The TCP layer is the application layer, TCP provides reliable data transfer service to the object-oriented application layer, TCP implements data transmission from a data transfer application to another application. It can provide a highly reliable communications (i.e. data is correct, no loss of data, no data is out of order, without duplication of data arriving communication), an application submits data to the TCP layer by sending access address and port number / terminating the Application Layer data communications.

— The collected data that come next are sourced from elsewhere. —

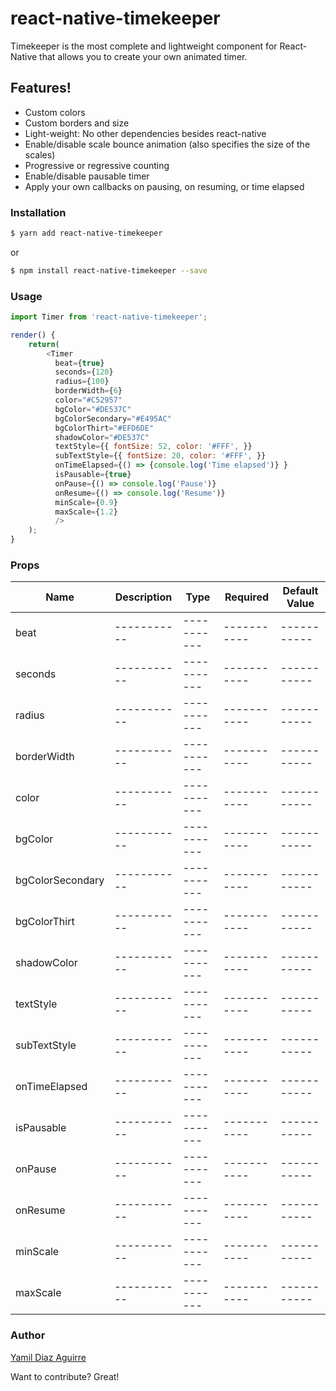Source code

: # react-native-timekeeper

Timekeeper is the most complete and lightweight component for React-Native that allows you to create your own animated timer.

## Features!

  - Custom colors
  - Custom borders and size
  - Light-weight: No other dependencies besides react-native
  - Enable/disable scale bounce animation (also specifies the size of the scales)
  - Progressive or regressive counting
  - Enable/disable pausable timer
  - Apply your own callbacks on pausing, on resuming, or time elapsed

### Installation

```sh
$ yarn add react-native-timekeeper
```

or

```sh
$ npm install react-native-timekeeper --save
```

### Usage

```javascript
import Timer from 'react-native-timekeeper';

render() {
    return(
        <Timer
          beat={true}
          seconds={120}
          radius={100}
          borderWidth={6}
          color="#C52957"
          bgColor="#DE537C"
          bgColorSecondary="#E495AC"
          bgColorThirt="#EFD6DE"
          shadowColor="#DE537C"
          textStyle={{ fontSize: 52, color: '#FFF', }}
          subTextStyle={{ fontSize: 20, color: '#FFF', }}
          onTimeElapsed={() => {console.log('Time elapsed')} }
          isPausable={true}
          onPause={() => console.log('Pause')}
          onResume={() => console.log('Resume')}
          minScale={0.9}
          maxScale={1.2}
          />
    );
}
```

### Props

| Name | Description | Type | Required | Default Value
| ----------- | ----------- | ----------- | ----------- | ----------- |
| beat | ----------- | ----------- | ----------- | ----------- |
| seconds | ----------- | ----------- | ----------- | ----------- |
| radius | ----------- | ----------- | ----------- | ----------- |
| borderWidth | ----------- | ----------- | ----------- | ----------- |
| color | ----------- | ----------- | ----------- | ----------- |
| bgColor | ----------- | ----------- | ----------- | ----------- |
| bgColorSecondary | ----------- | ----------- | ----------- | ----------- |
| bgColorThirt | ----------- | ----------- | ----------- | ----------- |
| shadowColor | ----------- | ----------- | ----------- | ----------- |
| textStyle | ----------- | ----------- | ----------- | ----------- |
| subTextStyle | ----------- | ----------- | ----------- | ----------- |
| onTimeElapsed | ----------- | ----------- | ----------- | ----------- |
| isPausable | ----------- | ----------- | ----------- | ----------- |
| onPause | ----------- | ----------- | ----------- | ----------- |
| onResume | ----------- | ----------- | ----------- | ----------- |
| minScale | ----------- | ----------- | ----------- | ----------- |
| maxScale | ----------- | ----------- | ----------- | ----------- |


### Author

[Yamil Diaz Aguirre](https://github.com/Yamilquery)

Want to contribute? Great!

Can only distinguish two devices connected by a network IP source / destination, the network connection can be divided into two by a socket application source / destination region only.
Three-way handshake
must first establish TCP is a connection-oriented, so-called connection-oriented, that is, when both the computer communication connection and data communication, and finally dismantle three connection process. In the TCP connection establishment time and divided into three steps:
the first step (A-> B): Host A to Host B sends a SYN i.e. contains synchronization (the Synchronize) flags TCP packet, SYN synchronization packet will specify use of the client TCP port number and the initial connection;
the second step (B-> a): host B after receiving the client SYN packet, it returns a SYN + ACK packet, the host B represents a request is accepted, while TCP sequence number is increased by one, ACK i.e. acknowledgment (Acknowledgement).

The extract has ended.